Bevacizumab-mediated interference with VEGF signaling is sufficient to induce a preeclampsia-like syndrome in nonpregnant women.

Abstract

Preeclampsia (gestational proteinuric hypertension) complicates 5% to 8% of all pregnancies, and is a major cause of maternal and perinatal morbidity and mortality. It is a multisystem disorder specific to human pregnancy and the puerperium. Although the etiology is unknown, increasing evidence from both animal and human studies suggests that an imbalance in circulating pro-(vascular endothelial growth factor [VEGF], placental growth factor) and anti-angiogenic factors (soluble fms-like tyrosine kinase 1, soluble endoglin) may be important. Bevacizumab (Avastin®; Genentech, South San Francisco, CA), a humanized recombinant monoclonal IgG antibody that binds VEGF, has been shown to inhibit endothelial cell proliferation, suppress angiogenesis, and shrink a variety of solid tumors.

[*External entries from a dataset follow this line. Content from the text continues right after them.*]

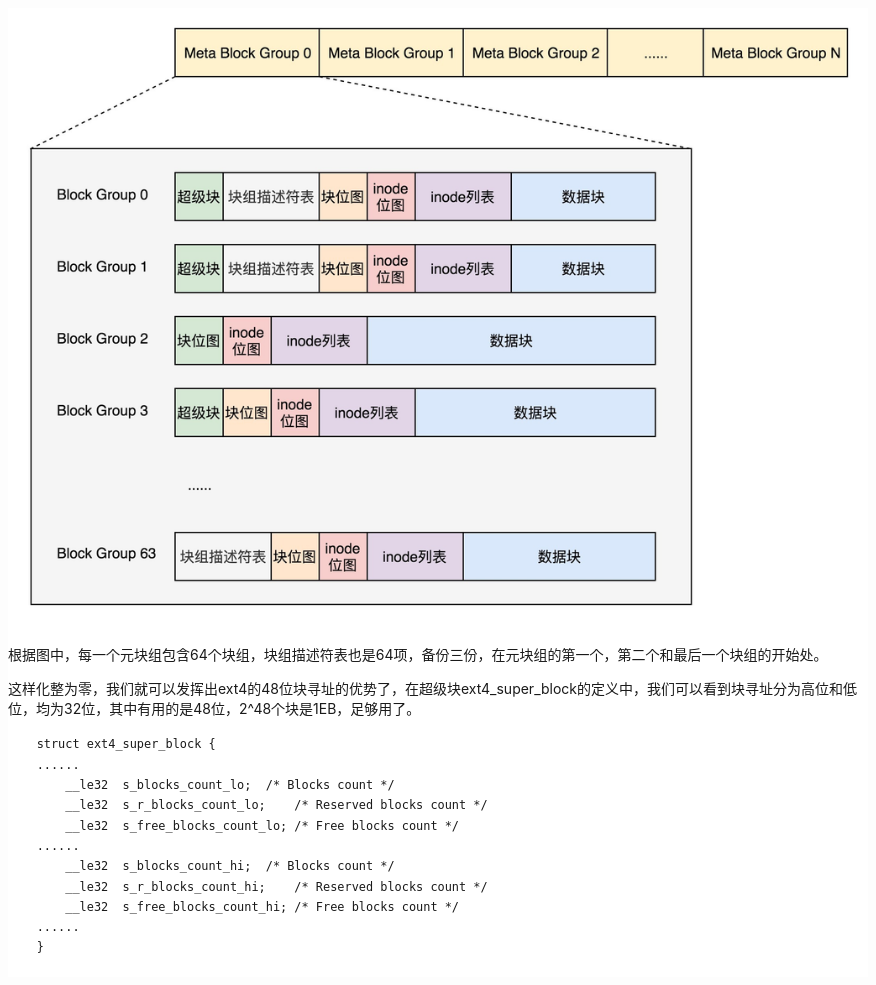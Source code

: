 ![](./httpsstatic001geekbangorgresourceimageb0b9b0bf4690882253a70705acc7368983b9.jpeg)

根据图中，每一个元块组包含64个块组，块组描述符表也是64项，备份三份，在元块组的第一个，第二个和最后一个块组的开始处。

这样化整为零，我们就可以发挥出ext4的48位块寻址的优势了，在超级块ext4\_super\_block的定义中，我们可以看到块寻址分为高位和低位，均为32位，其中有用的是48位，2\^48个块是1EB，足够用了。

```
    struct ext4_super_block {
    ......
    	__le32	s_blocks_count_lo;	/* Blocks count */
    	__le32	s_r_blocks_count_lo;	/* Reserved blocks count */
    	__le32	s_free_blocks_count_lo;	/* Free blocks count */
    ......
    	__le32	s_blocks_count_hi;	/* Blocks count */
    	__le32	s_r_blocks_count_hi;	/* Reserved blocks count */
    	__le32	s_free_blocks_count_hi;	/* Free blocks count */
    ......
    }
    

```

We present two cases of bevacizumab toxicity that mimic preeclampsia with a reversible syndrome characterized by acute-onset severe hypertension, proteinuria, central nervous system irritability (headache, photophobia, blurred vision, seizures), abnormal laboratory tests (elevated liver function tests, thrombocytopenia), and evidence of reversible posterior leukoencephalopathy on neuroimaging. In both cases, the clinical and laboratory manifestations returned to normal with discontinuation of bevacizumab therapy and supportive care. Bevacizumab toxicity can mimic preeclampsia in nonpregnant women. These data suggest that interference with VEGF signaling is sufficient to induce a preeclampsia-like syndrome in nonpregnant patients. VEGF signaling therefore appears to play a central role-perhaps the central role-in the pathogenesis of preeclampsia, and provides a potential biomarker for the prediction, prevention, and treatment of this dangerous disorder.